More cognitively motivated forecasters will make more accurate predictions.

1.4  Interactive effects among training, practice, and cognitive ability

Training may disproportionately benefit those who practice more or have higher abilities. And those with higher cognitive abilities may discover more useful ways to apply insights from training. Although Ericsson’s findings show that those with natural aptitude for a skill also need to engage in deliberate practice, he does not deny that those with natural talent can derive greater benefits from a virtuous cycle of motivation-related gains in which initial cognitive advantages are reinforced by lower barriers to deliberate practice (Ericsson, 2002, 2007). In this view, higher cognitive ability makes deliberate practice easier and those subjects may benefit more quickly from practice than others.

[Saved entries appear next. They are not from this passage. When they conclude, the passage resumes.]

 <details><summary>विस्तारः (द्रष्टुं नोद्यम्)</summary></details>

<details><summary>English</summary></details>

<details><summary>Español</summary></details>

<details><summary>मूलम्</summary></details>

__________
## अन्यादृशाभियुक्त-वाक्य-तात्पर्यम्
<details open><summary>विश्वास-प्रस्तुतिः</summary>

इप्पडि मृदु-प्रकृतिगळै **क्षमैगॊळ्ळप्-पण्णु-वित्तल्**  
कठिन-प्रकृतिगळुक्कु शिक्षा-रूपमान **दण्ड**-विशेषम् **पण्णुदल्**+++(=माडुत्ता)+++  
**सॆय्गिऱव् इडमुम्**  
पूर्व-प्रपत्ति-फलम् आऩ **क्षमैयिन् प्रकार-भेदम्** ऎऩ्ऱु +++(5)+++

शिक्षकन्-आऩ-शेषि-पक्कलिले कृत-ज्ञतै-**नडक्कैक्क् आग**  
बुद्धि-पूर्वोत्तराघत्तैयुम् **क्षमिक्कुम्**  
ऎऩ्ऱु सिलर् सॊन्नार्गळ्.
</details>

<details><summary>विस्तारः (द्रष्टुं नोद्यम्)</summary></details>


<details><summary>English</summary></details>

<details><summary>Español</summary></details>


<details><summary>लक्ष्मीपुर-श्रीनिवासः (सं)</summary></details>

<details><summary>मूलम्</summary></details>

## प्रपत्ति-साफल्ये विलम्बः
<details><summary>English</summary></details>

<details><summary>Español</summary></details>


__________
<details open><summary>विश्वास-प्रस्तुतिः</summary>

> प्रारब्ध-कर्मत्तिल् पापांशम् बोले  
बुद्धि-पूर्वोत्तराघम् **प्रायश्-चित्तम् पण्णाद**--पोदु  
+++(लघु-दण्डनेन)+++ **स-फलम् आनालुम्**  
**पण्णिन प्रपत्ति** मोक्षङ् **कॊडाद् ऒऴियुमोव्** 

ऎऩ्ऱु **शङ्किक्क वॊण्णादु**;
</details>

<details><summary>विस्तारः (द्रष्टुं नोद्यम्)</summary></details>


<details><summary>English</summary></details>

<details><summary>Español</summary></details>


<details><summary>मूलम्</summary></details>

We thus pose the following interaction hypotheses:

H4:

Forecasters who engage in more practice will benefit more from training.

H5:

Forecasters with greater cognitive abilities will benefit more from training.

H6:

Forecasters who engage in more practice and have higher cognitive abilities will benefit more from training (e.g., exhibit higher levels of accuracy).

In summary, we hypothesize that subjects who receive training will be more accurate than control subjects; practice will benefit forecasters, regardless of training; and those who start with higher cognitive ability and motivation will perform better. Among subjects who receive training, those who practice more or have higher abilities will benefit more from training. And subjects who both practice more and have higher abilities will be even better forecasters.

2  Method

Four geopolitical forecasting tournaments were conducted between September 2011–April 2012, June 2012–April 2013, August 2013–May 2014, and August 2014–May 2015. Subjects submitted probability estimates via a custom-designed Internet platform on a variety of geopolitical and economic events.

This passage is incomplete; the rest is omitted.